# GOAL OF THE EXERCISE:
Reproduce the complete set of records exactly. No picture is to appear in the copy.

# Stored records:
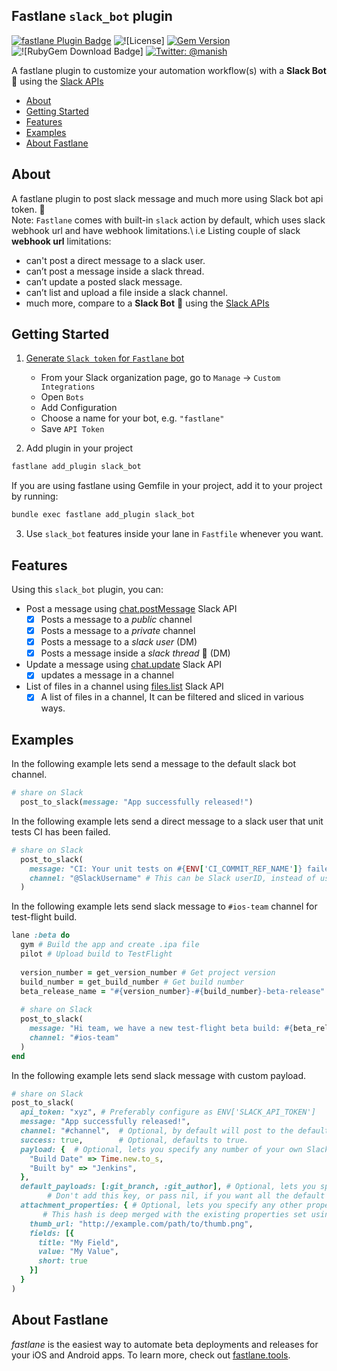 ## Fastlane `slack_bot` plugin

[![fastlane Plugin Badge](https://rawcdn.githack.com/fastlane/fastlane/master/fastlane/assets/plugin-badge.svg)](https://rubygems.org/gems/fastlane-plugin-slack_bot) 
![![License]](https://img.shields.io/badge/license-MIT-green.svg?style=flat) 
[![Gem Version](https://badge.fury.io/rb/fastlane-plugin-slack_bot.svg)](https://badge.fury.io/rb/fastlane-plugin-slack_bot) 
![![RubyGem Download Badge]](https://ruby-gem-downloads-badge.herokuapp.com/fastlane-plugin-slack_bot?type=total) 
[![Twitter: @manish](https://img.shields.io/badge/contact-@manish-blue.svg?style=flat)](https://twitter.com/manish_rathi_)

A fastlane plugin to customize your automation workflow(s) with a **Slack Bot** 🤖 using the [Slack APIs](https://api.slack.com/) 

- [About](#about)
- [Getting Started](#getting-started)
- [Features](#features)
- [Examples](#examples)
- [About Fastlane](#about-fastlane)

## About

A fastlane plugin to post slack message and much more using Slack bot api token. 🚀\
Note: `Fastlane` comes with built-in `slack` action by default, which uses slack webhook url and have webhook limitations.\ 
i.e Listing couple of slack **webhook url** limitations:
- can't post a direct message to a slack user.
- can’t post a message inside a slack thread.
- can’t update a posted slack message.
- can’t list and upload a file inside a slack channel.
- much more, compare to a **Slack Bot** 🤖 using the [Slack APIs](https://api.slack.com/) 

## Getting Started

1. [Generate `Slack token` for `Fastlane` bot](https://slack.com/intl/en-nl/help/articles/115005265703-Create-a-bot-for-your-workspace)
    - From your Slack organization page, go to `Manage` -> `Custom Integrations`
    - Open `Bots`
    - Add Configuration
    - Choose a name for your bot, e.g. `"fastlane"`
    - Save `API Token`

2. Add plugin in your project

```bash
fastlane add_plugin slack_bot
```
If you are using fastlane using Gemfile in your project, add it to your project by running:
```bash
bundle exec fastlane add_plugin slack_bot 
```

3. Use `slack_bot` features inside your lane in `Fastfile` whenever you want.

## Features
Using this `slack_bot` plugin, you can:

- Post a message using [chat.postMessage](https://api.slack.com/methods/chat.postMessage) Slack API
  - [x] Posts a message to a _public_ channel
  - [x] Posts a message to a _private_ channel
  - [x] Posts a message to a _slack user_ (DM)
  - [x] Posts a message inside a _slack thread_ 🧵  (DM)

- Update a message using [chat.update](https://api.slack.com/methods/chat.update) Slack API
  - [x] updates a message in a channel

- List of files in a channel using [files.list](https://api.slack.com/methods/files.list) Slack API
  - [x] A list of files in a channel, It can be filtered and sliced in various ways.

## Examples

In the following example lets send a message to the default slack bot channel.

```ruby
# share on Slack
  post_to_slack(message: "App successfully released!")
```

In the following example lets send a direct message to a slack user that unit tests CI has been failed.

```ruby
# share on Slack
  post_to_slack(
    message: "CI: Your unit tests on #{ENV['CI_COMMIT_REF_NAME']} failed",
    channel: "@SlackUsername" # This can be Slack userID, instead of username i.e @UXXXXX
  )
```

In the following example lets send slack message to `#ios-team` channel for test-flight build.

```ruby
lane :beta do
  gym # Build the app and create .ipa file
  pilot # Upload build to TestFlight
  
  version_number = get_version_number # Get project version
  build_number = get_build_number # Get build number
  beta_release_name = "#{version_number}-#{build_number}-beta-release"
  
  # share on Slack
  post_to_slack(
    message: "Hi team, we have a new test-flight beta build: #{beta_release_name}",
    channel: "#ios-team"
  )
end
```

In the following example lets send slack message with custom payload.

```ruby
# share on Slack
post_to_slack(
  api_token: "xyz", # Preferably configure as ENV['SLACK_API_TOKEN']
  message: "App successfully released!",
  channel: "#channel",  # Optional, by default will post to the default channel configured for the Slack Bot.
  success: true,        # Optional, defaults to true.
  payload: {  # Optional, lets you specify any number of your own Slack attachments.
    "Build Date" => Time.new.to_s,
    "Built by" => "Jenkins",
  },
  default_payloads: [:git_branch, :git_author], # Optional, lets you specify an allowlist of default payloads to include. Pass an empty array to suppress all the default payloads.
        # Don't add this key, or pass nil, if you want all the default payloads. The available default payloads are: `lane`, `test_result`, `git_branch`, `git_author`, `last_git_commit`, `last_git_commit_hash`.
  attachment_properties: { # Optional, lets you specify any other properties available for attachments in the slack API (see https://api.slack.com/docs/attachments).
       # This hash is deep merged with the existing properties set using the other properties above. This allows your own fields properties to be appended to the existing fields that were created using the `payload` property for instance.
    thumb_url: "http://example.com/path/to/thumb.png",
    fields: [{
      title: "My Field",
      value: "My Value",
      short: true
    }]
  }
)
```

## About Fastlane

_fastlane_ is the easiest way to automate beta deployments and releases for your iOS and Android apps. To learn more, check out [fastlane.tools](https://fastlane.tools).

# OUTPUT OF THE EXERCISE:
 ## Fastlane `slack_bot` plugin

[![fastlane Plugin Badge](https://rawcdn.githack.com/fastlane/fastlane/master/fastlane/assets/plugin-badge.svg)](https://rubygems.org/gems/fastlane-plugin-slack_bot) 
![![License]](https://img.shields.io/badge/license-MIT-green.svg?style=flat) 
[![Gem Version](https://badge.fury.io/rb/fastlane-plugin-slack_bot.svg)](https://badge.fury.io/rb/fastlane-plugin-slack_bot) 
![![RubyGem Download Badge]](https://ruby-gem-downloads-badge.herokuapp.com/fastlane-plugin-slack_bot?type=total) 
[![Twitter: @manish](https://img.shields.io/badge/contact-@manish-blue.svg?style=flat)](https://twitter.com/manish_rathi_)

A fastlane plugin to customize your automation workflow(s) with a **Slack Bot** 🤖 using the [Slack APIs](https://api.slack.com/) 

- [About](#about)
- [Getting Started](#getting-started)
- [Features](#features)
- [Examples](#examples)
- [About Fastlane](#about-fastlane)

## About

A fastlane plugin to post slack message and much more using Slack bot api token. 🚀\
Note: `Fastlane` comes with built-in `slack` action by default, which uses slack webhook url and have webhook limitations.\ 
i.e Listing couple of slack **webhook url** limitations:
- can't post a direct message to a slack user.
- can’t post a message inside a slack thread.
- can’t update a posted slack message.
- can’t list and upload a file inside a slack channel.
- much more, compare to a **Slack Bot** 🤖 using the [Slack APIs](https://api.slack.com/) 

## Getting Started

1. [Generate `Slack token` for `Fastlane` bot](https://slack.com/intl/en-nl/help/articles/115005265703-Create-a-bot-for-your-workspace)
    - From your Slack organization page, go to `Manage` -> `Custom Integrations`
    - Open `Bots`
    - Add Configuration
    - Choose a name for your bot, e.g. `"fastlane"`
    - Save `API Token`

2. Add plugin in your project

```bash
fastlane add_plugin slack_bot
```
If you are using fastlane using Gemfile in your project, add it to your project by running:
```bash
bundle exec fastlane add_plugin slack_bot 
```

3. Use `slack_bot` features inside your lane in `Fastfile` whenever you want.

## Features
Using this `slack_bot` plugin, you can:

- Post a message using [chat.postMessage](https://api.slack.com/methods/chat.postMessage) Slack API
  - [x] Posts a message to a _public_ channel
  - [x] Posts a message to a _private_ channel
  - [x] Posts a message to a _slack user_ (DM)
  - [x] Posts a message inside a _slack thread_ 🧵  (DM)

- Update a message using [chat.update](https://api.slack.com/methods/chat.update) Slack API
  - [x] updates a message in a channel

- List of files in a channel using [files.list](https://api.slack.com/methods/files.list) Slack API
  - [x] A list of files in a channel, It can be filtered and sliced in various ways.

## Examples

In the following example lets send a message to the default slack bot channel.

```ruby
# share on Slack
  post_to_slack(message: "App successfully released!")
```

In the following example lets send a direct message to a slack user that unit tests CI has been failed.

```ruby
# share on Slack
  post_to_slack(
    message: "CI: Your unit tests on #{ENV['CI_COMMIT_REF_NAME']} failed",
    channel: "@SlackUsername" # This can be Slack userID, instead of username i.e @UXXXXX
  )
```

In the following example lets send slack message to `#ios-team` channel for test-flight build.

```ruby
lane :beta do
  gym # Build the app and create .ipa file
  pilot # Upload build to TestFlight
  
  version_number = get_version_number # Get project version
  build_number = get_build_number # Get build number
  beta_release_name = "#{version_number}-#{build_number}-beta-release"
  
  # share on Slack
  post_to_slack(
    message: "Hi team, we have a new test-flight beta build: #{beta_release_name}",
    channel: "#ios-team"
  )
end
```

In the following example lets send slack message with custom payload.

```ruby
# share on Slack
post_to_slack(
  api_token: "xyz", # Preferably configure as ENV['SLACK_API_TOKEN']
  message: "App successfully released!",
  channel: "#channel",  # Optional, by default will post to the default channel configured for the Slack Bot.
  success: true,        # Optional, defaults to true.
  payload: {  # Optional, lets you specify any number of your own Slack attachments.
    "Build Date" => Time.new.to_s,
    "Built by" => "Jenkins",
  },
  default_payloads: [:git_branch, :git_author], # Optional, lets you specify an allowlist of default payloads to include. Pass an empty array to suppress all the default payloads.
        # Don't add this key, or pass nil, if you want all the default payloads. The available default payloads are: `lane`, `test_result`, `git_branch`, `git_author`, `last_git_commit`, `last_git_commit_hash`.
  attachment_properties: { # Optional, lets you specify any other properties available for attachments in the slack API (see https://api.slack.com/docs/attachments).
       # This hash is deep merged with the existing properties set using the other properties above. This allows your own fields properties to be appended to the existing fields that were created using the `payload` property for instance.
    thumb_url: "http://example.com/path/to/thumb.png",
    fields: [{
      title: "My Field",
      value: "My Value",
      short: true
    }]
  }
)
```

## About Fastlane

_fastlane_ is the easiest way to automate beta deployments and releases for your iOS and Android apps. To learn more, check out [fastlane.tools](https://fastlane.tools).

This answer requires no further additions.